* [How to complete this task]: Copy precisely the first line of the material below and every later line, stopping with the line that contains "original author credit.".

* [Data to examine]:
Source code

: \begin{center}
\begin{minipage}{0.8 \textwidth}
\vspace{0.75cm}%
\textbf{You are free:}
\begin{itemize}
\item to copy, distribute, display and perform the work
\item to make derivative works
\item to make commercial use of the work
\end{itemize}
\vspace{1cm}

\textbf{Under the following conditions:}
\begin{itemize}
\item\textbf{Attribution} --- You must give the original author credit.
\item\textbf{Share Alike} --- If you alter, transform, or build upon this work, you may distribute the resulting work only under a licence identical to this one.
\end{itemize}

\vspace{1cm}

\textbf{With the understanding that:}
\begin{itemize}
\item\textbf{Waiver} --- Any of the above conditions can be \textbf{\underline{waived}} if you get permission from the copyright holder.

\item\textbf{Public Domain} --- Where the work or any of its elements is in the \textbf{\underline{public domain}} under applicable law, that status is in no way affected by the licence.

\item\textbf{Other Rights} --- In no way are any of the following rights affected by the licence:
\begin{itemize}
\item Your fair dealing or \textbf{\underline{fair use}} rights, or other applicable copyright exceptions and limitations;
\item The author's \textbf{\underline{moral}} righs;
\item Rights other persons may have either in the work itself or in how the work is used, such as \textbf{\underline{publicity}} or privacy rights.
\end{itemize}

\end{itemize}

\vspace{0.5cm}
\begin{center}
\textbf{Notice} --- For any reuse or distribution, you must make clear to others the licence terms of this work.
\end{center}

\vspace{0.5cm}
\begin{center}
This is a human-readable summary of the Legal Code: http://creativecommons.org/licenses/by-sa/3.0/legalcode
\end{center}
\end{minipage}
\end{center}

* [Task response]:
Source code

: \begin{center}
\begin{minipage}{0.8 \textwidth}
\vspace{0.75cm}%
\textbf{You are free:}
\begin{itemize}
\item to copy, distribute, display and perform the work
\item to make derivative works
\item to make commercial use of the work
\end{itemize}
\vspace{1cm}

\textbf{Under the following conditions:}
\begin{itemize}
\item\textbf{Attribution} --- You must give the original author credit.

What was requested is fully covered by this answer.